Hello everyone im applying chevening scholarship and i would like to get some advice and feed back about my essay about leaderahip and influence.
Thank you for all your time to help me and correct my essay.
Chevening is looking for individuals that will be future leaders or influencers ...
Leadership is one of my favorite subject study and my passion to influence people, challenge me to apply the chevening scholarship. My vision in life to be a great leader in future is a reason to fight in a competition.
Some people think that leadership is a power or ability to lead other people, Koontz and O'Donnell have defined leadership as influencing people to follow the achievement of a common goal. It is the ability to exert interpersonal influence by means of communication towards the achievement of a goal. In my personal statement, leader is an individual to effect the thought, works, and behavior to other people and a decisions maker. Leadership is influencing and motivating other people or group to achieve the goals. There can be no leadership without influence, because influencing is how leaders lead.
My working experience as digital banking manager in bank excercise me to be comunicate to customers also to influence and motivate team for achieve some goals.

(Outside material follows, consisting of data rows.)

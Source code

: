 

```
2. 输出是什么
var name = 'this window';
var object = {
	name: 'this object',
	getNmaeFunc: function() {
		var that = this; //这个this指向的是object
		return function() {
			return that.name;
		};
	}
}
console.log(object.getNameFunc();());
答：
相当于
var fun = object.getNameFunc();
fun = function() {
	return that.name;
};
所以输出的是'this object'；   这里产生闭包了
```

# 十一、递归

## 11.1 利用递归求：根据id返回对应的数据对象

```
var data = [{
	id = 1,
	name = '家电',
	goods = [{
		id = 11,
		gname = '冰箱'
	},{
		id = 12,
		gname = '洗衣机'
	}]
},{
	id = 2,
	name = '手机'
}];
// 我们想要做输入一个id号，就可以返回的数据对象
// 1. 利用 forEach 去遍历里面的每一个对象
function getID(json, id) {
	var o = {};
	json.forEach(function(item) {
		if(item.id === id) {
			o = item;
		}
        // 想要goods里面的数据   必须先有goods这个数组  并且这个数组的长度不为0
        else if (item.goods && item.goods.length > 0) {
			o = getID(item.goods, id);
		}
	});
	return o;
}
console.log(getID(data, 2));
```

In advancement of digital technology and banking competition demand banks to always be the best to serve customer and get business profit properly. Sharing ideas from me and from team is very important to perfect the strategies, divide the jobs and maintain the work produces the best result.
In challenges of working for together achievement is not always suitable as we planned, sometimes problems come to push and force us to quit. My role to always be stable in every condition, motivate other and influencing by thoughts and by works. In my opinion a leaders should be a role model to influence other people.
Despite my work in banking industry, never change my passion about public affairs and society. Instead, my work in team excercise me to lead and be influence, From my work i explore my knowledge about banking, economic, services and technology. Moreover my relationship with customers every day, broaden my knowledge not only about people's character but also knowledge in bussines, lifestyles, society and education
I have passion for further study and visions to back in my country or my province to influence people by my knowledge, my work and my ability.
Holt Educational Consultant - / 11,700 3784
Fatria, the first thing you have to do with this essay is delete the first paragraph. Why are you defining leadership and influence as if you were writing a research paper? referring to the academic definition of leadership and the concept of influence, complete with references doesn't move your essay forward, it only takes away the attention of the reviewer from the important information in your essay. In these types of written work, it is always best to just start with the topic of the prompt in the first paragraph. A flowery introduction is not necessary. This is not a high school paper. This is an academic paper for a masters degree course. Therefore, the reviewer is expecting a higher standard of essay writing from you.
You are blessed to be working in a position of such high responsibility in a bank. That is definitely a position that will easily allow you to portray a conflict on the job that required you to lead and inspire the people under your direct supervision. The fact that you are responsible for a whole department in the bank further strengthens this concept. All you have to do to make the point, is relay information about a memorable problem at the office that you had to resolve by successfully leading and inspiring your team. You already gave an overview of something like that in the essay. What you need to do, is be more specific in your discussion. Present the problem, what your role as the leader was, how you hoped to resolve the issue, why and how you inspired your team members, and finally, what the end result of your leadership and influencing intervention was.
This current essay has a generic, uncertain feel to it. You need to portray your confidence both in person and on paper. Most specially on paper because this is a formal interview for your scholarship. So make sure you do your best to make your talents, assets, and traits as leader stand out on paper. Do this within the first paragraph of the essay if you can so that you can maintain the interest of the reviewer throughout the paper.